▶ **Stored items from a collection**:
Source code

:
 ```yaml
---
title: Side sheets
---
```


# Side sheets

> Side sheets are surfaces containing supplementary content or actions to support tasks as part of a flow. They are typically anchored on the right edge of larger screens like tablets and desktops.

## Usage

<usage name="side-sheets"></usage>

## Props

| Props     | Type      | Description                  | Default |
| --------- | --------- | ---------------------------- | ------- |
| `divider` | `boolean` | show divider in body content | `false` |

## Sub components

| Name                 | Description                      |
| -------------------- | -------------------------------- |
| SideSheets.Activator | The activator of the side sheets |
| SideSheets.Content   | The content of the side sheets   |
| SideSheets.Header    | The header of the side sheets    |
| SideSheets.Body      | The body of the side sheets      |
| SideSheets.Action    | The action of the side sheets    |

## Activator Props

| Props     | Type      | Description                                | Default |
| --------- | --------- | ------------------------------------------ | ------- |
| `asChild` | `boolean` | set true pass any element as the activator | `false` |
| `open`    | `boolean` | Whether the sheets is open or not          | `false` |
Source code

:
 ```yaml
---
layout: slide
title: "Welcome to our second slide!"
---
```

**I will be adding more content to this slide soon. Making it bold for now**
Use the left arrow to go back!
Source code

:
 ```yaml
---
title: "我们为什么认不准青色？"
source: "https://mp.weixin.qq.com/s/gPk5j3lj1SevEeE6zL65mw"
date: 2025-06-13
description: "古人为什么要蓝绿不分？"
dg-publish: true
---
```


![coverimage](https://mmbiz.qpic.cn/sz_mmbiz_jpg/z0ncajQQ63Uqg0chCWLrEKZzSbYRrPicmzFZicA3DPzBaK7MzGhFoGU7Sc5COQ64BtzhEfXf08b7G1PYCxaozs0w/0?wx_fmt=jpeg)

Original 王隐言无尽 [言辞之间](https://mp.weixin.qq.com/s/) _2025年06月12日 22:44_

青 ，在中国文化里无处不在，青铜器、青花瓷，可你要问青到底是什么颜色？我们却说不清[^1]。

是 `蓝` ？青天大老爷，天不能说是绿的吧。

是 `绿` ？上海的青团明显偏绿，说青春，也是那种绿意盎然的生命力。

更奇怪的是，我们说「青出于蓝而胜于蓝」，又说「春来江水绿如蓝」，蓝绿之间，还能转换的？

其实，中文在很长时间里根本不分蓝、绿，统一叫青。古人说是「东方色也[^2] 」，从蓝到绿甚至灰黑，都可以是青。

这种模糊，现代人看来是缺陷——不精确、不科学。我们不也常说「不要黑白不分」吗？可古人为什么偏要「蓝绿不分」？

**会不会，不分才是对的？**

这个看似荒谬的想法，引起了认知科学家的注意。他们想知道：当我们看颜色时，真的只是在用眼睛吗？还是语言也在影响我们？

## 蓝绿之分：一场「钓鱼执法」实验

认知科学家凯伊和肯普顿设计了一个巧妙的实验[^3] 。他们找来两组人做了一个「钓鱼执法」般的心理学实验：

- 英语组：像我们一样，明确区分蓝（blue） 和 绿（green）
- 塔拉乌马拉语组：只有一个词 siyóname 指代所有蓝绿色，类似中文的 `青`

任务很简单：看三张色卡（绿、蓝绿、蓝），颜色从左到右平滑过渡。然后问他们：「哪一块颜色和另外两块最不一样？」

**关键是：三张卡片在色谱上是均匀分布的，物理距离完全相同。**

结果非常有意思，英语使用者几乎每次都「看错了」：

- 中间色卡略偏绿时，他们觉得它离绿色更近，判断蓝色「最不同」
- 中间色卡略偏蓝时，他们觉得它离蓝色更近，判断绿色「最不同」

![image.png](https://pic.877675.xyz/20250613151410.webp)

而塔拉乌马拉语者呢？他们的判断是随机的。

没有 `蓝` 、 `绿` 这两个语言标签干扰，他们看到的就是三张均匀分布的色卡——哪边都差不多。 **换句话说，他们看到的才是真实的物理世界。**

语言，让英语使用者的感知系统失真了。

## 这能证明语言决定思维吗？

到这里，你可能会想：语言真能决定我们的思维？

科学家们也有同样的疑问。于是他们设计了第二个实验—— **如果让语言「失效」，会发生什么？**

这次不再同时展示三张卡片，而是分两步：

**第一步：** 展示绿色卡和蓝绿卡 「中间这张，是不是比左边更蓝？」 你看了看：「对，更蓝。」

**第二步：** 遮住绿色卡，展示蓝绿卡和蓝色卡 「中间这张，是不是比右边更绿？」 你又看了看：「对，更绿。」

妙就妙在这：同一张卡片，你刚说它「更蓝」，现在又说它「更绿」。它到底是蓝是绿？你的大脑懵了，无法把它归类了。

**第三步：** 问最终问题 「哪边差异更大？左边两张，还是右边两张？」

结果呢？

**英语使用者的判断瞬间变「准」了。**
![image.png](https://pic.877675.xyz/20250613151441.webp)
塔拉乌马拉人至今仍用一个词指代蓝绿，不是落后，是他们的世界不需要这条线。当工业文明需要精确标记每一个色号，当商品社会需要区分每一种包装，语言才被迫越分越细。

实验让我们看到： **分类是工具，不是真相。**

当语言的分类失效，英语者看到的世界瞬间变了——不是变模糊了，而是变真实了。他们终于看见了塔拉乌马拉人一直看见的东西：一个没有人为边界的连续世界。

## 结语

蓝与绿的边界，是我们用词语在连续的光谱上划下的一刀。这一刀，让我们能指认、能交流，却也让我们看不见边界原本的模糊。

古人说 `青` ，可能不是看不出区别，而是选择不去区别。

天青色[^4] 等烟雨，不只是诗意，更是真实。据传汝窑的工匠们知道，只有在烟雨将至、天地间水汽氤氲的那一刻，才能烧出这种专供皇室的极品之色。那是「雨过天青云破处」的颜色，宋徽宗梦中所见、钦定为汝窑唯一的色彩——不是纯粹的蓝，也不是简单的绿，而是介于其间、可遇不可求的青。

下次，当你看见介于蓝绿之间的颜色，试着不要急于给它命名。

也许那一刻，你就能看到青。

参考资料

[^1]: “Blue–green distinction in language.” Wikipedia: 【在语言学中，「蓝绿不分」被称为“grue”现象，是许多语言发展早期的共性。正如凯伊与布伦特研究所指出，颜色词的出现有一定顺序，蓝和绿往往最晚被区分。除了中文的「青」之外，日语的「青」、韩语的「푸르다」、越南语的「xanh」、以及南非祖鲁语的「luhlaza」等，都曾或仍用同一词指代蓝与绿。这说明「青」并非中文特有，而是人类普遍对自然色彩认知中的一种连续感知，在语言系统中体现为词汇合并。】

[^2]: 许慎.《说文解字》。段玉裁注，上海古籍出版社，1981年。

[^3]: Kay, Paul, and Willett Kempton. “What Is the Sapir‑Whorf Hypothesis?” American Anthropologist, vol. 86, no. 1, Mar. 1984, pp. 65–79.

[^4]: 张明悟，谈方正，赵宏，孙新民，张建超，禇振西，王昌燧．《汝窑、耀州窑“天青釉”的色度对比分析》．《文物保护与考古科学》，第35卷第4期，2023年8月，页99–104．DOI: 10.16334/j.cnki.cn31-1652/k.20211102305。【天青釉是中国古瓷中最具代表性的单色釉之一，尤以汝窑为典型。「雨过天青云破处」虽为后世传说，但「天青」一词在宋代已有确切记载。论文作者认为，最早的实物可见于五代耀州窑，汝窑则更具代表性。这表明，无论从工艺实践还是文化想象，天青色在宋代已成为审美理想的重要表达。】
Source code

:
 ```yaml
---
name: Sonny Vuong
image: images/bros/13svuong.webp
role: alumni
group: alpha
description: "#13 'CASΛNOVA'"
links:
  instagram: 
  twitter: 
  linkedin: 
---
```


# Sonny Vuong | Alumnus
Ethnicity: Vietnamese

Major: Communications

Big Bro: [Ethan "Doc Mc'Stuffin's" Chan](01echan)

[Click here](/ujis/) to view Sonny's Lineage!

--

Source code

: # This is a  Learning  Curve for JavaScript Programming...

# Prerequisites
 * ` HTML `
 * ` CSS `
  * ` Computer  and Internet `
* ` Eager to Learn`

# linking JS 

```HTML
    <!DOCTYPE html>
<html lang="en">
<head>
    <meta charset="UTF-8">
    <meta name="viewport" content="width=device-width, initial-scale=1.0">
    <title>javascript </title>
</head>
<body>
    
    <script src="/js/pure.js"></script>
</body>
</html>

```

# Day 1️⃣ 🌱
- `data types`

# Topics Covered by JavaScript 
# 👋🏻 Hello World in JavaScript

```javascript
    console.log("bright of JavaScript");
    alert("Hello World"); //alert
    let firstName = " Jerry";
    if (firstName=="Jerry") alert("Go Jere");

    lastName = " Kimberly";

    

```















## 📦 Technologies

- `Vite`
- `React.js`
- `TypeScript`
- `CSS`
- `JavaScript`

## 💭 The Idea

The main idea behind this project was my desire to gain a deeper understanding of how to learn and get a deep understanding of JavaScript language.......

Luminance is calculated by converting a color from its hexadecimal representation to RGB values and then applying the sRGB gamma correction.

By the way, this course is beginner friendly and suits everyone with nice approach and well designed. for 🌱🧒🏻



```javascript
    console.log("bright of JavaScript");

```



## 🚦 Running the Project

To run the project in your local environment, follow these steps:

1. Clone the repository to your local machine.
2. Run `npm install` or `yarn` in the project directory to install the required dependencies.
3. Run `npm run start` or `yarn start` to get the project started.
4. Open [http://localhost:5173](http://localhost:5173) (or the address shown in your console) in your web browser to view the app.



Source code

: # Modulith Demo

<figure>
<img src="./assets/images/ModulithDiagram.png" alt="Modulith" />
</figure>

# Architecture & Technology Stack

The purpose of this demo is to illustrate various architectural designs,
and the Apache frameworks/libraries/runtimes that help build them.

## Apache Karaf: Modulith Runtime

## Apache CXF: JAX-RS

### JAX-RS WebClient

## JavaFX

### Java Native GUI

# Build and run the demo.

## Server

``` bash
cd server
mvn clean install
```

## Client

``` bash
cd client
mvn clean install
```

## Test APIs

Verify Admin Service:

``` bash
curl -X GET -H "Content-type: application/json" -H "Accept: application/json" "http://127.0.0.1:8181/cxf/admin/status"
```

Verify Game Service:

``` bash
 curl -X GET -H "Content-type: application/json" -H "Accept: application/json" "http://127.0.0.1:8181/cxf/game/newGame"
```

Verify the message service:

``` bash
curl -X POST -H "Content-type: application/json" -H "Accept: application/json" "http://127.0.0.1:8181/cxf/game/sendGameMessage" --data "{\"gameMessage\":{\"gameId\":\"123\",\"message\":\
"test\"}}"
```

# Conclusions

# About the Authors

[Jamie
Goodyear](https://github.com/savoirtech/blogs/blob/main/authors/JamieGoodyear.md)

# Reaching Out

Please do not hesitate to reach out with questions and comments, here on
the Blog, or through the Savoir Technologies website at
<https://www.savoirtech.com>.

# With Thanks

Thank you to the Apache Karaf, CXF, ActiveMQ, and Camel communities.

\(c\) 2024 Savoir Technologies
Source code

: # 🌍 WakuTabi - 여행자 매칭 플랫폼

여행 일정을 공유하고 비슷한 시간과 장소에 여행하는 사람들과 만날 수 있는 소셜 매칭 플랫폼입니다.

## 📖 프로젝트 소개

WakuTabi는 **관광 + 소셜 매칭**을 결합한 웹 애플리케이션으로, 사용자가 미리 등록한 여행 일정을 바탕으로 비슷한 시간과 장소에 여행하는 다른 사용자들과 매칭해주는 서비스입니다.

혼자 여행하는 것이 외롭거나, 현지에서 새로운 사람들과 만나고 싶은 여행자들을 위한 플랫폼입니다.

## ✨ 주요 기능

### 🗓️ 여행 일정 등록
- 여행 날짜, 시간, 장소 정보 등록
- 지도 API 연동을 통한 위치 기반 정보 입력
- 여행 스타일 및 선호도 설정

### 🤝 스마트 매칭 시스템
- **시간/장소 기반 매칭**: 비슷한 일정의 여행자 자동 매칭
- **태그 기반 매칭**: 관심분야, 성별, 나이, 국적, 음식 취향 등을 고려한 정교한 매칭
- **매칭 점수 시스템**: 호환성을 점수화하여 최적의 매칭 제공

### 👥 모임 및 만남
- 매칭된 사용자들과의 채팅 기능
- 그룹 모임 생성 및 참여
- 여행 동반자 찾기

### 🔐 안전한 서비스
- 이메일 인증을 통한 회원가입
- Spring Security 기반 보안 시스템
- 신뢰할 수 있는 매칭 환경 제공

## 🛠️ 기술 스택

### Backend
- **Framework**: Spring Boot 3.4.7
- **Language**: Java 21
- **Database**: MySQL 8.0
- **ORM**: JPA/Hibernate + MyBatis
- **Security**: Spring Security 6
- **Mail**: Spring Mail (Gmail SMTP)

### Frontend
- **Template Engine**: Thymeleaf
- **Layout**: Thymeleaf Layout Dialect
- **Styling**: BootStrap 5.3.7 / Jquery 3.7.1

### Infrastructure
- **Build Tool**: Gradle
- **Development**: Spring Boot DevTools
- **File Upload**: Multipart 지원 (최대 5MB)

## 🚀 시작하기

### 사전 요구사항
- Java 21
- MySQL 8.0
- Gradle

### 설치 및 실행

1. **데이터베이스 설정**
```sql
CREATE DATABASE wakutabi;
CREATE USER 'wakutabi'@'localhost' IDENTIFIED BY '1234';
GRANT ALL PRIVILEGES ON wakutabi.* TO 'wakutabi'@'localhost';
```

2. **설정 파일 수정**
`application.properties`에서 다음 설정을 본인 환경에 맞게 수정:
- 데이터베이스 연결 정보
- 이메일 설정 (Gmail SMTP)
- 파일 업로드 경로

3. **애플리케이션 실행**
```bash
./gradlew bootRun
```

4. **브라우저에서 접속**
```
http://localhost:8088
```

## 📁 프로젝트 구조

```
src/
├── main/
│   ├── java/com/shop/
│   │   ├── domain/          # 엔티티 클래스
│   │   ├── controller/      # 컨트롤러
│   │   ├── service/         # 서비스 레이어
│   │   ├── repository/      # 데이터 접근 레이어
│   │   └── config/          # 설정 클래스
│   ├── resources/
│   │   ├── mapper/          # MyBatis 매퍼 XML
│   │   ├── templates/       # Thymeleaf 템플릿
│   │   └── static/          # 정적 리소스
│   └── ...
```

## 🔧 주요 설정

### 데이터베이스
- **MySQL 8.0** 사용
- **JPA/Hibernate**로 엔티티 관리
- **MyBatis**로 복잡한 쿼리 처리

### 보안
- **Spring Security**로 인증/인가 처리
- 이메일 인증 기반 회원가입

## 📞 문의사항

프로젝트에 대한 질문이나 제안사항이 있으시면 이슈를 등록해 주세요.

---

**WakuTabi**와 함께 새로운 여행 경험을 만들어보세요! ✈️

...

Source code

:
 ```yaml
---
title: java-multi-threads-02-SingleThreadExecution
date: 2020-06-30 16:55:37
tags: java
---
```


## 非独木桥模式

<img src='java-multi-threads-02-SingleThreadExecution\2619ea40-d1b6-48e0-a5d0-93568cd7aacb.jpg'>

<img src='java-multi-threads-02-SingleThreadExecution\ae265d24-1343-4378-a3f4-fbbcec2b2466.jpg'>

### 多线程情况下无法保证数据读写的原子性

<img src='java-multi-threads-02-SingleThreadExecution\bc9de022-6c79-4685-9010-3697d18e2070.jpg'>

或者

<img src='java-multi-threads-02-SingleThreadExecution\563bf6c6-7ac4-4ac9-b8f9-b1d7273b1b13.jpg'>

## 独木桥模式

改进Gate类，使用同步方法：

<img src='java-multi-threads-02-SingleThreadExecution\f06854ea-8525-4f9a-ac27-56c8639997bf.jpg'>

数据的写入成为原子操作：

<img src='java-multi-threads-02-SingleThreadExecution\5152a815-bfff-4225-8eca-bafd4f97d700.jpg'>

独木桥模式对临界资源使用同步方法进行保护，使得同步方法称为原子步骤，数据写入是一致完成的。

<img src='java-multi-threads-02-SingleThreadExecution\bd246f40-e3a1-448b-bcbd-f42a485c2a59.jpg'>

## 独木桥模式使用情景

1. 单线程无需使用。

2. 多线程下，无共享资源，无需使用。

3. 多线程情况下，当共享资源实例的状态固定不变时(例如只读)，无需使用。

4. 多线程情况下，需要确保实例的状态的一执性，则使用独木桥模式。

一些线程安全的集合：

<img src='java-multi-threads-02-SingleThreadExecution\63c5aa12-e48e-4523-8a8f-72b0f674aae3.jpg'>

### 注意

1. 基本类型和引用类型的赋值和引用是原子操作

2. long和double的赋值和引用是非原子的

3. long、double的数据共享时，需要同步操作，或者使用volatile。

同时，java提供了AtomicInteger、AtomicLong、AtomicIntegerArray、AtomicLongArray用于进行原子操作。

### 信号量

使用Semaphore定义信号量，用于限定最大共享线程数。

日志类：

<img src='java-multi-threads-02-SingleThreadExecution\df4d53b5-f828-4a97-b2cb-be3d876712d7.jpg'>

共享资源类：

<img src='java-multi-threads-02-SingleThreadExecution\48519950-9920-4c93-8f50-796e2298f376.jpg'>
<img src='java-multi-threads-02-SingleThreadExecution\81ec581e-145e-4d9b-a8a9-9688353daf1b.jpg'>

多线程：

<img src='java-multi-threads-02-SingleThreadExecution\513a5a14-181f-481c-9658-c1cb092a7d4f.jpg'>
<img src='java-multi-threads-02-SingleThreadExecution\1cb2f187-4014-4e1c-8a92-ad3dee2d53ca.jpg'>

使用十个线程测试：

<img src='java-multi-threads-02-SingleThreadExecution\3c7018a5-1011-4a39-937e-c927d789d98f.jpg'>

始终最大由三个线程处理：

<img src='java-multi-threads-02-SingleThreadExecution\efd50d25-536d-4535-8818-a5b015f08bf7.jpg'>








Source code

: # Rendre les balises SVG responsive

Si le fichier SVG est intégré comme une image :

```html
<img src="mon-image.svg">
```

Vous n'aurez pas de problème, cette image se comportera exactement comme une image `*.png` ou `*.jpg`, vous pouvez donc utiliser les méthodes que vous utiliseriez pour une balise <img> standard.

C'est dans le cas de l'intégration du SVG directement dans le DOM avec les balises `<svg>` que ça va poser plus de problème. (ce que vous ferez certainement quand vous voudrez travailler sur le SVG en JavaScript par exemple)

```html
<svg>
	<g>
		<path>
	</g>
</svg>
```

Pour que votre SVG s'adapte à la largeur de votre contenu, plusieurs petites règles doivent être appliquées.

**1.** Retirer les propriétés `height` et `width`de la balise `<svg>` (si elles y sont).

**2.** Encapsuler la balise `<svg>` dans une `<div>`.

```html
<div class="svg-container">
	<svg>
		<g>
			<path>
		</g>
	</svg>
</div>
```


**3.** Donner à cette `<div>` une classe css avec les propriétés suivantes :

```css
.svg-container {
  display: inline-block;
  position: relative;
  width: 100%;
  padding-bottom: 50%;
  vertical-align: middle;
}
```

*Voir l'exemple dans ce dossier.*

▶ **TASK**:
Please copy every line from the entries that includes the word "Security".

▶ **EXPECTED OUTPUT**:
- Spring Security 기반 보안 시스템
- **Security**: Spring Security 6
- **Spring Security**로 인증/인가 처리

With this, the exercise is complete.